WORK REQUIRED:
Copy verbatim the material from its first line to the line that holds "Граф выделяет три", including that line.

---

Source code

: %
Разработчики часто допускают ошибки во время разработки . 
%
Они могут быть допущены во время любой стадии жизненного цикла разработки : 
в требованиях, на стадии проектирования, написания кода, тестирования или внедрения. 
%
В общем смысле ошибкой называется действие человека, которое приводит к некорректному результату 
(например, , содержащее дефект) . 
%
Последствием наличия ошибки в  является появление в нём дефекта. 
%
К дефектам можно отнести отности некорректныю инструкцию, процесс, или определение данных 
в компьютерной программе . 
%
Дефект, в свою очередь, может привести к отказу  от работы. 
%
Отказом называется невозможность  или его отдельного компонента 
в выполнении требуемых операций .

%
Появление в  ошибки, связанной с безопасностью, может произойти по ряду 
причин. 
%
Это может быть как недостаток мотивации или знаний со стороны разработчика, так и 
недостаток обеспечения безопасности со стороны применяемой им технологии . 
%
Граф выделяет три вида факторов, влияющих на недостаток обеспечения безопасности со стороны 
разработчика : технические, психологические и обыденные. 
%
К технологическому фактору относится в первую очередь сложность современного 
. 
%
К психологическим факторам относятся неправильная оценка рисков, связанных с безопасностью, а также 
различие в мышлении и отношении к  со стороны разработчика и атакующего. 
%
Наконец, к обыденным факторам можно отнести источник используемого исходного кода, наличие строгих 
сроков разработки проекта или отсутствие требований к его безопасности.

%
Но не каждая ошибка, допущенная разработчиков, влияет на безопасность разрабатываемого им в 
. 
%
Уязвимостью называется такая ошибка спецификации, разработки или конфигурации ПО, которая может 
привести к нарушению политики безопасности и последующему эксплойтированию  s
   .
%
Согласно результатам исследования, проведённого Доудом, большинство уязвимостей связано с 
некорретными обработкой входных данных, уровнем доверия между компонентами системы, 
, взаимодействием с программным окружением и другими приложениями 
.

---

ANSWER TO THE EXERCISE:
Source code

: %
Разработчики часто допускают ошибки во время разработки . 
%
Они могут быть допущены во время любой стадии жизненного цикла разработки : 
в требованиях, на стадии проектирования, написания кода, тестирования или внедрения. 
%
В общем смысле ошибкой называется действие человека, которое приводит к некорректному результату 
(например, , содержащее дефект) . 
%
Последствием наличия ошибки в  является появление в нём дефекта. 
%
К дефектам можно отнести отности некорректныю инструкцию, процесс, или определение данных 
в компьютерной программе . 
%
Дефект, в свою очередь, может привести к отказу  от работы. 
%
Отказом называется невозможность  или его отдельного компонента 
в выполнении требуемых операций .

%
Появление в  ошибки, связанной с безопасностью, может произойти по ряду 
причин. 
%
Это может быть как недостаток мотивации или знаний со стороны разработчика, так и 
недостаток обеспечения безопасности со стороны применяемой им технологии . 
%
Граф выделяет три вида факторов, влияющих на недостаток обеспечения безопасности со стороны 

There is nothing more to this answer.